» **TASK STATEMENT**
From the entries below, copy every line holding the word "предсказания".

Source data
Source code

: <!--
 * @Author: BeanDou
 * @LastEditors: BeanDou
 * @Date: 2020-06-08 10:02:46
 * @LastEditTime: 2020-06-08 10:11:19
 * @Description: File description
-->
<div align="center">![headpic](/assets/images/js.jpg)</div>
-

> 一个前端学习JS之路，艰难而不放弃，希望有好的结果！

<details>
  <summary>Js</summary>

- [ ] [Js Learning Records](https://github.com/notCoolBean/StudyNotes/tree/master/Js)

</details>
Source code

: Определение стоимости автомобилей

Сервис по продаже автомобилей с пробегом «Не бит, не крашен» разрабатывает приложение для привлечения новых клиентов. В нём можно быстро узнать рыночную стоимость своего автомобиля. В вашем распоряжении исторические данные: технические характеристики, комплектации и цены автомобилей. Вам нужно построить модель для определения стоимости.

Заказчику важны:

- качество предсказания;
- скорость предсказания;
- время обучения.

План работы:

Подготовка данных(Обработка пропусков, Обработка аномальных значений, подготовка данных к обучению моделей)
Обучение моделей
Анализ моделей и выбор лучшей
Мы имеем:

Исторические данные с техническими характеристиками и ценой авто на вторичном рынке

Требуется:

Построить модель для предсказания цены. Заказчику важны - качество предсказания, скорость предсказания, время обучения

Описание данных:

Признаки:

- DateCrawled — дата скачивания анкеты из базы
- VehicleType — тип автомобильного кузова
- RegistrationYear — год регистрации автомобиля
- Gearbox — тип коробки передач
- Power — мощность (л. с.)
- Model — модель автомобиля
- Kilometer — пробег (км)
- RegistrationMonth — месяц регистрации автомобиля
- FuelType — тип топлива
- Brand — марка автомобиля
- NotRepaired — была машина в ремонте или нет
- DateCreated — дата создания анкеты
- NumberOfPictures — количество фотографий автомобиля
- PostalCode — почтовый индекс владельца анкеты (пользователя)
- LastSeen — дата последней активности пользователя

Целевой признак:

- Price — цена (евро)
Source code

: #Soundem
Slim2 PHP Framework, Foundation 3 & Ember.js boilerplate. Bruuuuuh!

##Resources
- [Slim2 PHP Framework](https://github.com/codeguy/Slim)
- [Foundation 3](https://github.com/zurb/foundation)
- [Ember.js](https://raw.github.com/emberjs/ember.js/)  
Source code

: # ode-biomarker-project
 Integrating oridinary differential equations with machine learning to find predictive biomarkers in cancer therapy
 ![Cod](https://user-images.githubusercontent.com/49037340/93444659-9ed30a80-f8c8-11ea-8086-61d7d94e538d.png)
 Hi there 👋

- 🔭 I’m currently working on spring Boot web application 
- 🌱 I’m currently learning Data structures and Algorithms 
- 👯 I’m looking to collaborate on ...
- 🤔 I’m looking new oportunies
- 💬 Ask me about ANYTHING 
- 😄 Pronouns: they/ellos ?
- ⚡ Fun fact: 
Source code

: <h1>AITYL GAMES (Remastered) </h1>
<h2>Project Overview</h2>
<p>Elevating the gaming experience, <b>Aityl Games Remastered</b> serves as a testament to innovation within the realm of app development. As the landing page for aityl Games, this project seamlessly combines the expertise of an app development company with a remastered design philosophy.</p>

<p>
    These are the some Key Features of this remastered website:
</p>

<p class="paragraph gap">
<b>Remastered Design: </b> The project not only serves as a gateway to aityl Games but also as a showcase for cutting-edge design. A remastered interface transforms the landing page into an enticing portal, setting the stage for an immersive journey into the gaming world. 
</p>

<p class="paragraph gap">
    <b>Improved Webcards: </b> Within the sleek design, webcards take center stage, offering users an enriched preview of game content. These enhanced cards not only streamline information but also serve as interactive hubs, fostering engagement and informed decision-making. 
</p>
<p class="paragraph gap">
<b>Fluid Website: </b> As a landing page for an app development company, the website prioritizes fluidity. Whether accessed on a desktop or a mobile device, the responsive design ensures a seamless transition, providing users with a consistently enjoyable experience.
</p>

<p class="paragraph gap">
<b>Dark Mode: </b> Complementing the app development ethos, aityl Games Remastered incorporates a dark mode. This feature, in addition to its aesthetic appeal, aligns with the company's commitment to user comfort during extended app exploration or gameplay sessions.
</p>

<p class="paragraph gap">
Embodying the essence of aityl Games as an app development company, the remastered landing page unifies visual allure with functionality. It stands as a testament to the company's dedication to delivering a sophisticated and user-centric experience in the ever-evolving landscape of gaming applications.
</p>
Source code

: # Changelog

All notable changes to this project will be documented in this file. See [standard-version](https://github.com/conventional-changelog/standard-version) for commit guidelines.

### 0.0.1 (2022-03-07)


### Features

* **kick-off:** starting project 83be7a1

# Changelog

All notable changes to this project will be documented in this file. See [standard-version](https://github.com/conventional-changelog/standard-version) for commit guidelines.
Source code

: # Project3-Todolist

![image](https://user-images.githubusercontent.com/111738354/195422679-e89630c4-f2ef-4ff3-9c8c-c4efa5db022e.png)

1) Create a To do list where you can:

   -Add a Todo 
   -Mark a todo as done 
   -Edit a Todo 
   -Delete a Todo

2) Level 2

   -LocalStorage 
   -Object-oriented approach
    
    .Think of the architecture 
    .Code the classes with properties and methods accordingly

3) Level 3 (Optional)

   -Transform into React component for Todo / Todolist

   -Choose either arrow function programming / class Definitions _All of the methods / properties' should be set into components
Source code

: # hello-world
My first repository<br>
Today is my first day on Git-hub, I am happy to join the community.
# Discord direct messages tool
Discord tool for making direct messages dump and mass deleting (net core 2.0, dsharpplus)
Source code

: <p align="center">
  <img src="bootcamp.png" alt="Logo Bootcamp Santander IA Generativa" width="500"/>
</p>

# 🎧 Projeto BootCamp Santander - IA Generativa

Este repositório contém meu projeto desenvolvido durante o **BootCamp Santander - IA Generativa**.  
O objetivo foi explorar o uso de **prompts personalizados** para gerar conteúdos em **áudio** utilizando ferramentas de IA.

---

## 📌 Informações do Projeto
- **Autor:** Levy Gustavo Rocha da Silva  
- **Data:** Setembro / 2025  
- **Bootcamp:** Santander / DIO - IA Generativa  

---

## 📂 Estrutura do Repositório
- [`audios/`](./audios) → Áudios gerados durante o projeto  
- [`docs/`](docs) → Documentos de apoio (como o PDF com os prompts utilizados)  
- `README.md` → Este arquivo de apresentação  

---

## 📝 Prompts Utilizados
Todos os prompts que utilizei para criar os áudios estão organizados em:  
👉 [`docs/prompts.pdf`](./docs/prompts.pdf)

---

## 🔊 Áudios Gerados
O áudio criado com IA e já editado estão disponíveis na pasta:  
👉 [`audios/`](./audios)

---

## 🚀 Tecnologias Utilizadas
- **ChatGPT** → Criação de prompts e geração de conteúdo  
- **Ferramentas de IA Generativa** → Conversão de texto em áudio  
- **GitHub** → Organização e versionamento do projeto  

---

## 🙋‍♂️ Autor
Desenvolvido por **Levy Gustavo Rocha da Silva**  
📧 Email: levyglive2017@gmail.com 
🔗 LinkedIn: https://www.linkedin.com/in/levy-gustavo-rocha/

» **RESULT OF THIS EXERCISE**
- качество предсказания;
- скорость предсказания;
Построить модель для предсказания цены. Заказчику важны - качество предсказания, скорость предсказания, время обучения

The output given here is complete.